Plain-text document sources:
=== Section Start ===

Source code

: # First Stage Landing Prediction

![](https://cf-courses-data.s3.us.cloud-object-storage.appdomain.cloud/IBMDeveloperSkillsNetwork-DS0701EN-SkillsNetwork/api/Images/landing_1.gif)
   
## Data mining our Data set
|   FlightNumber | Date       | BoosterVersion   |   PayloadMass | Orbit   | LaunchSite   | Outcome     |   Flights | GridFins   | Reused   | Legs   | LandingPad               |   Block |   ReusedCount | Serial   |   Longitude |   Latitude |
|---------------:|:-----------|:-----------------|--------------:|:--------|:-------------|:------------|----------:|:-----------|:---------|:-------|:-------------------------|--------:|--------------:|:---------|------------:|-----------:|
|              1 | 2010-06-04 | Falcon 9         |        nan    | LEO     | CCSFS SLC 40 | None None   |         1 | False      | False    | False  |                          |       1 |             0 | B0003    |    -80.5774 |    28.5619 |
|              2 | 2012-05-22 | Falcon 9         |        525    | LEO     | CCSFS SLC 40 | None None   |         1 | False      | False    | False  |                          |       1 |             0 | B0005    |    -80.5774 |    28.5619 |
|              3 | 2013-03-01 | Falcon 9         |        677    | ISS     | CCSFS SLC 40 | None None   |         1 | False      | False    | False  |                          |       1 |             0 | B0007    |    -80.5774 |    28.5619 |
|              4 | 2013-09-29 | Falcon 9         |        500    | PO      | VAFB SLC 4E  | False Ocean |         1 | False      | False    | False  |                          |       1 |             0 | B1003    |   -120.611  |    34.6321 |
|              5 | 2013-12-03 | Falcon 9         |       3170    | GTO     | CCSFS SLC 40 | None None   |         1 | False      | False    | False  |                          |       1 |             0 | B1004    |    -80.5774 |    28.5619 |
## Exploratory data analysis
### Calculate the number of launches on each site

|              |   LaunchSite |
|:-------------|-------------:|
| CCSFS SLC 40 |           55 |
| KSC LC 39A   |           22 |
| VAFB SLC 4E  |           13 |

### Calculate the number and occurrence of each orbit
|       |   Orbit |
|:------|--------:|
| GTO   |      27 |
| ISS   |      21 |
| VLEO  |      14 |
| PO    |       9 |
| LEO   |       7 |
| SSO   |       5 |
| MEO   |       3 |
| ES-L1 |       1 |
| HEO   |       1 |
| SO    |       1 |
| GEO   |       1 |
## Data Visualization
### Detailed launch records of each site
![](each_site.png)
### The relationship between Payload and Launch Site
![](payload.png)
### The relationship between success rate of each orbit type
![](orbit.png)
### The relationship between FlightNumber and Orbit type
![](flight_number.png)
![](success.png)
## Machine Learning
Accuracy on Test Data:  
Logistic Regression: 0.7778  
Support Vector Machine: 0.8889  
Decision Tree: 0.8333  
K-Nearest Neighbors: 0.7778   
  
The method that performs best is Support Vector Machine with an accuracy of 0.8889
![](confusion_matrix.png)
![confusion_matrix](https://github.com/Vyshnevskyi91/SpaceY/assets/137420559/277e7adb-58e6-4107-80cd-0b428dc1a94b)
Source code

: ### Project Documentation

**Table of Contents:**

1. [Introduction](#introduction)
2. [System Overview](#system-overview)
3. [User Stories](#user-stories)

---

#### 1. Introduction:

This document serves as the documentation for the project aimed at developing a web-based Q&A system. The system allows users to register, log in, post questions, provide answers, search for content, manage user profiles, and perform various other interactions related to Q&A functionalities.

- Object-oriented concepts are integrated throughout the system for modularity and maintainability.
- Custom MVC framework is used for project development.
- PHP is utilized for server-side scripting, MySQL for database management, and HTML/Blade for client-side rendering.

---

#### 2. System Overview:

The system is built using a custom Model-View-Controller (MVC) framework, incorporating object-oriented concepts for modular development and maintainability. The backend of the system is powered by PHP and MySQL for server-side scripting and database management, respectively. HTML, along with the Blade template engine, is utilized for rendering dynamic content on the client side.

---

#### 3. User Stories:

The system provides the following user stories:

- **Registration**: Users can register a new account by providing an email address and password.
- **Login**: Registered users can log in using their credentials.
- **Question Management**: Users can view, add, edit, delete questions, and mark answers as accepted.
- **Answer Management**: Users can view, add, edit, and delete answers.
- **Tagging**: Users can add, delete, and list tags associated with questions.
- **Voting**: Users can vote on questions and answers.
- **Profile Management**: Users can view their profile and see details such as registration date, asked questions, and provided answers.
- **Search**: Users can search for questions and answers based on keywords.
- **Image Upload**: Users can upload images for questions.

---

=== Section End ===

Retype the entries exactly from the first line, stopping after the line with "FlightNumber | Date".

Source code

: # First Stage Landing Prediction

![](https://cf-courses-data.s3.us.cloud-object-storage.appdomain.cloud/IBMDeveloperSkillsNetwork-DS0701EN-SkillsNetwork/api/Images/landing_1.gif)
   
## Data mining our Data set
|   FlightNumber | Date       | BoosterVersion   |   PayloadMass | Orbit   | LaunchSite   | Outcome     |   Flights | GridFins   | Reused   | Legs   | LandingPad               |   Block |   ReusedCount | Serial   |   Longitude |   Latitude |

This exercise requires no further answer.